*** Opening DATA PROVIDED ***
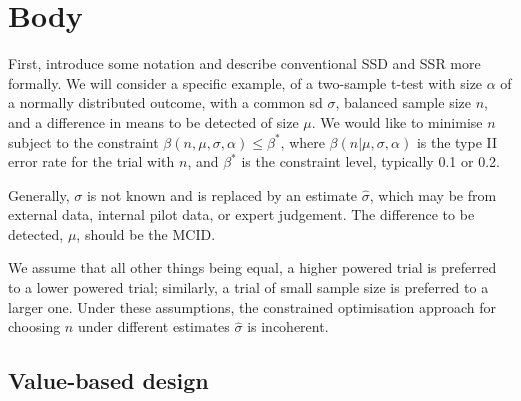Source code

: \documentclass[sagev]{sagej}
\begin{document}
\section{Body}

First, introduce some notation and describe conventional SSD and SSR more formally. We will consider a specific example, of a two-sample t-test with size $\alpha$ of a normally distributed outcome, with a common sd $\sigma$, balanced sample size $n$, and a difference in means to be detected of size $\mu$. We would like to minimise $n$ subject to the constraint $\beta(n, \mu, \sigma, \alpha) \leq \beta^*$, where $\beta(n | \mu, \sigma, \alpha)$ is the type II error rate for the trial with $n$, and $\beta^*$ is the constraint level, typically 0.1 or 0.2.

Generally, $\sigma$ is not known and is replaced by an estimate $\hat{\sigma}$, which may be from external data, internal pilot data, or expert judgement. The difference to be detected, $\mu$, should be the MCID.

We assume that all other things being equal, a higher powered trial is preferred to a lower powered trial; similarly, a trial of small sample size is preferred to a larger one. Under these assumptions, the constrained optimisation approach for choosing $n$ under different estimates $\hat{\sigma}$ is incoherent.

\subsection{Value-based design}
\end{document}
*** Closing DATA PROVIDED ***
▸ BRIEF: The listing above must be retyped word for word, without the pictures.

▸ ANSWER TO THE PROBLEM:
Source code

: \documentclass[sagev]{sagej}
\begin{document}
\section{Body}

First, introduce some notation and describe conventional SSD and SSR more formally. We will consider a specific example, of a two-sample t-test with size $\alpha$ of a normally distributed outcome, with a common sd $\sigma$, balanced sample size $n$, and a difference in means to be detected of size $\mu$. We would like to minimise $n$ subject to the constraint $\beta(n, \mu, \sigma, \alpha) \leq \beta^*$, where $\beta(n | \mu, \sigma, \alpha)$ is the type II error rate for the trial with $n$, and $\beta^*$ is the constraint level, typically 0.1 or 0.2.

Generally, $\sigma$ is not known and is replaced by an estimate $\hat{\sigma}$, which may be from external data, internal pilot data, or expert judgement. The difference to be detected, $\mu$, should be the MCID.

We assume that all other things being equal, a higher powered trial is preferred to a lower powered trial; similarly, a trial of small sample size is preferred to a larger one. Under these assumptions, the constrained optimisation approach for choosing $n$ under different estimates $\hat{\sigma}$ is incoherent.

\subsection{Value-based design}
\end{document}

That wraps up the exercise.